Neue Studie zur Treuhand
Erstellt von DL-Redaktion am Freitag 1. Dezember 2017
Treuhand hieß „rigorose Unterwerfung“
Von Hanna Voß
Der radikale Privatisierungskurs kurz nach der Wende hat ein Trauma im Osten hinterlassen. Zu diesem Ergebnis kommt eine neue Studie.
BERLIN taz | Dezidiert linke Kritik wie diese hört man aus den Reihen der SPD nur noch selten: Als „Symbol eines brutalen, ungezügelten Kapitalismus“ hatte Iris Gleicke, die sozialdemokratische Ostbeauftragte der Bundesregierung, die Treuhandanstalt bezeichnet – und Wissenschaftler der Ruhr-Universität Bochum mit einer Studie (PDF) beauftragt: Sie sollten das Wirken und vor allem die Wirkung der Treuhand untersuchen, die noch in den letzten Tagen der DDR 1990 gegründet worden war. Ihr Zweck: volkseigene Betriebe und Kombinate „marktfähig“ machen – durch Sanierung, Privatisierung oder Schließung.
Jetzt wurde der mehr als 130 Seiten starke Abschlussbericht veröffentlicht, und er hilft dabei, die politischen Strukturen zu verstehen, die sich im Osten zusehends stabilisieren.
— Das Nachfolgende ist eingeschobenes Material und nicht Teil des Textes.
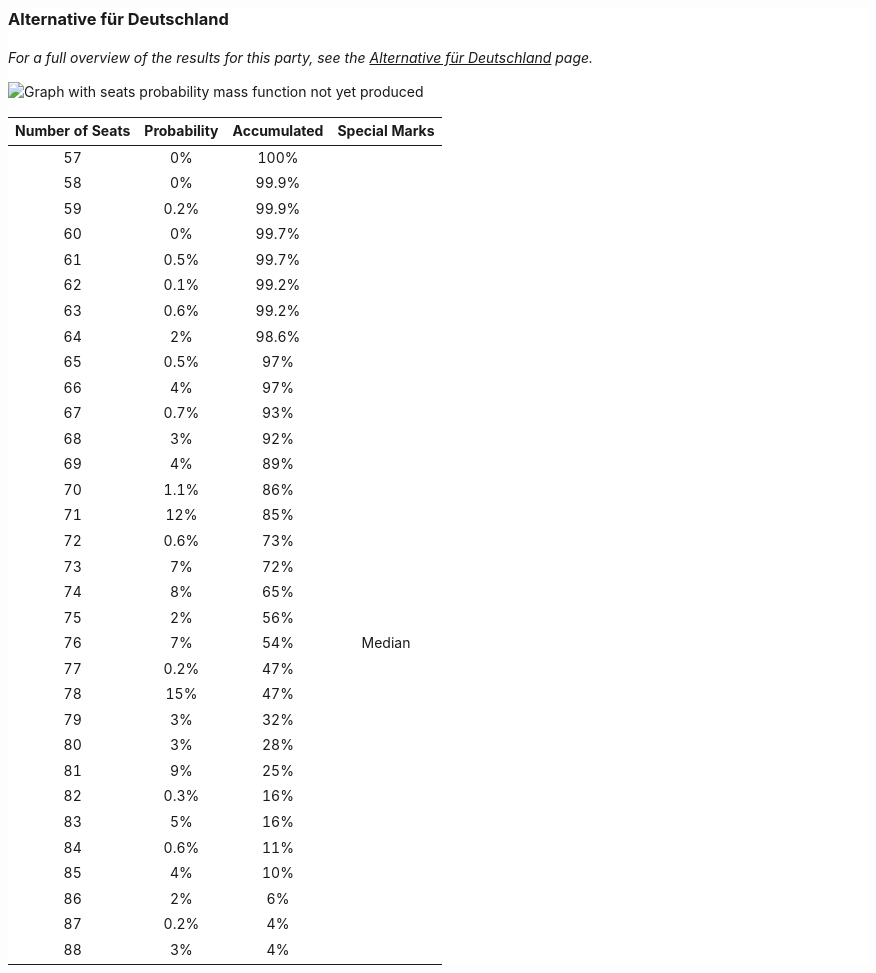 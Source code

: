 ### Alternative für Deutschland

*For a full overview of the results for this party, see the [Alternative für Deutschland](party-alternativefürdeutschland.html) page.*

![Graph with seats probability mass function not yet produced](2021-06-15-Kantar-seats-pmf-alternativefürdeutschland.png "Seats Probability Mass Function")

| Number of Seats | Probability | Accumulated | Special Marks |
|:---------------:|:-----------:|:-----------:|:-------------:|
| 57 | 0% | 100% |  |
| 58 | 0% | 99.9% |  |
| 59 | 0.2% | 99.9% |  |
| 60 | 0% | 99.7% |  |
| 61 | 0.5% | 99.7% |  |
| 62 | 0.1% | 99.2% |  |
| 63 | 0.6% | 99.2% |  |
| 64 | 2% | 98.6% |  |
| 65 | 0.5% | 97% |  |
| 66 | 4% | 97% |  |
| 67 | 0.7% | 93% |  |
| 68 | 3% | 92% |  |
| 69 | 4% | 89% |  |
| 70 | 1.1% | 86% |  |
| 71 | 12% | 85% |  |
| 72 | 0.6% | 73% |  |
| 73 | 7% | 72% |  |
| 74 | 8% | 65% |  |
| 75 | 2% | 56% |  |
| 76 | 7% | 54% | Median |
| 77 | 0.2% | 47% |  |
| 78 | 15% | 47% |  |
| 79 | 3% | 32% |  |
| 80 | 3% | 28% |  |
| 81 | 9% | 25% |  |
| 82 | 0.3% | 16% |  |
| 83 | 5% | 16% |  |
| 84 | 0.6% | 11% |  |
| 85 | 4% | 10% |  |
| 86 | 2% | 6% |  |
| 87 | 0.2% | 4% |  |
| 88 | 3% | 4% |  |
Man muss sich das einmal vorstellen: Ausschließlich westdeutsche Industriemanager, Unternehmer und Beamte bekommen über Nacht die Verfügungsgewalt über 8.000 ostdeutsche Betriebe mit mehr als vier Millionen Beschäftigten.
Sie dürfen entscheiden, welche Firmen geschlossen oder ob Mitarbeitende zu Hunderttausenden entlassen werden. Und die BRD-Regierung unter Kanzler Helmut Kohl nennt das Ganze einen „alternativlosen Einsatz“.
Dabei gab es sehr wohl Überlegungen aus dem linken politischen Lager, die Treuhand nicht als eine rein betriebswirtschaftliche Agentur, sondern vielmehr als eine sozial und volkswirtschaftlich eingebundene Institution zu installieren. Doch der marktradikale Privatisierungskurs setzte sich durch.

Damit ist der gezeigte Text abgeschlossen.